I haven’t been to Portugal enough. I open with that bald statement for two reasons. The first is that it’s a lovely country of friendly people, wonderful history and gorgeous wines, so why wouldn’t I want to visit it? The second very good reason is that, having done a bit of research for this recipe, I’ve come to realise that Portugal’s food culture and cuisine is far more delicious and tempting than I had previously given it credit for. Of course, my experience was based on a week away with the lads playing golf on the Algarve, so it was hardly fair. That beer and wine-washed week just didn’t prepare me for the food that I’ve found on taking a deeper delve into Portuguese recipes and food culture.
Naturally, I knew about the seafood that finds its way into the ports of the long Atlantic coast, like its famous sardines, and I had enjoyed suckling pig with enormous relish while I was there. I was also, perhaps more dimly, aware of the adventurousness of the Portuguese fishermen who had sailed across the Atlantic to the huge shoals of cod that could be found off Newfoundland, getting it home without launching mass food poisoning on the population and probably establishing to the Portuguese fascination – no, let’s be honest about it, obsession – with salt cod. And I knew that country’s history of global exploration, trade (those two going hand-in-hand) and imperialism led to dishes like the Mozambican inspired piri-piri sauce and the original vindaloo of Goa! And the Portuguese are alleged to have introduced tempura to Japan too (derivation of the Portuguese verb tempera, to cook).

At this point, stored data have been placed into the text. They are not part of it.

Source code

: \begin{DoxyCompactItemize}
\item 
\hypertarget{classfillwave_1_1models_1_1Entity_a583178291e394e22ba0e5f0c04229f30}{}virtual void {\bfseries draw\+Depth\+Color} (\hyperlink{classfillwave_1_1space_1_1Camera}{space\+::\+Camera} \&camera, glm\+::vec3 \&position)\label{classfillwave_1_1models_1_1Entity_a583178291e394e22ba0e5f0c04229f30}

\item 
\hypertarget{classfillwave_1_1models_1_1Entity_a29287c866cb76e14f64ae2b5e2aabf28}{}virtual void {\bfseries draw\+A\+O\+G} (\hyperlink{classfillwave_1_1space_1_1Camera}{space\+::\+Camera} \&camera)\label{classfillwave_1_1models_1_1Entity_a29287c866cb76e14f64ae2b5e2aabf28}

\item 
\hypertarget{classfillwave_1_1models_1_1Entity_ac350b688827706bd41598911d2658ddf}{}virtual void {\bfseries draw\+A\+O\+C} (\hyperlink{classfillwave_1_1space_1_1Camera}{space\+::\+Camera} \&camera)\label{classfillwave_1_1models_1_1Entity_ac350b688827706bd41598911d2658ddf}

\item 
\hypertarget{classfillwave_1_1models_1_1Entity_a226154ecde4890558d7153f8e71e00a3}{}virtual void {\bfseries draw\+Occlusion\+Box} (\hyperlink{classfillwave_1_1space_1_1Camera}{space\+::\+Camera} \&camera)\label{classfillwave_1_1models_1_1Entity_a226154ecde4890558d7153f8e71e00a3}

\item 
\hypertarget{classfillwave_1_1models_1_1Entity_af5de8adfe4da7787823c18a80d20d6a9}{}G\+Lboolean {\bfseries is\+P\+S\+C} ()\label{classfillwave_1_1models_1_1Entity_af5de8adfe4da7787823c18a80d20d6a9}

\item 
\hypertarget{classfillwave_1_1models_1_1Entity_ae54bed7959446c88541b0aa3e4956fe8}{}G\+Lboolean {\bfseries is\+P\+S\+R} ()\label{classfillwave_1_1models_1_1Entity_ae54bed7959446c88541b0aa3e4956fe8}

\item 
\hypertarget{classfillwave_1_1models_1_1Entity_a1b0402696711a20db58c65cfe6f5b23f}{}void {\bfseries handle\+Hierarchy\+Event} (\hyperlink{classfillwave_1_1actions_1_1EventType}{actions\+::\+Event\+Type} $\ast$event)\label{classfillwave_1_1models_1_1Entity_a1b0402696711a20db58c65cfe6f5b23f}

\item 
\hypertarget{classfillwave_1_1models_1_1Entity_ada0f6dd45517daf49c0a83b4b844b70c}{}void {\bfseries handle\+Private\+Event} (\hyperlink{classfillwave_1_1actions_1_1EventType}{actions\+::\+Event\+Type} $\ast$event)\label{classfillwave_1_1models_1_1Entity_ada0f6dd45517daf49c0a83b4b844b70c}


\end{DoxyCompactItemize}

An element that links a lot of Portuguese cuisine with others in the south of Europe is the quality of making the very best of what you have. From the simplest ingredients prepared with enormous skill come dishes that are way more than the sum of their parts appear to be. The two recipes that follow are in that vein, requiring nothing unusual, expensive, or hard to come by, yet having a deliciousness that belies their simplicity. The first is a seafood, a kind of Portuguese paella if I dare say that, though a little closer to a satisfying rice-filled soup. The second is my version of a classic pork, clams and peppers dish from the south. For the latter, many Portuguese use a bought-in salted-pepper paste that is hard to replicate unless you have time and patience, which I don’t often have at the same time (and the pork already needs a lengthy marinade), so I’ve simplified it a tad, for which I hope I will be forgiven. We enjoyed it greatly. I hope you do too.
Recipe: Arroz de Marisco (Portuguese seafood stew with rice)
- 5 tbsp olive oil
- 2 garlic cloves, peeled and chopped
- 1 onion, peeled and chopped
- 2 tsp sweet smoked paprika
- 1 tbsp tomato purée
- 200 ml dry white wine
- 4 large, ripe tomatoes, peeled, deseeded and chopped
- ½ fresh chilli, deseeded and chopped (or use a teaspoon of dried chilli flakes)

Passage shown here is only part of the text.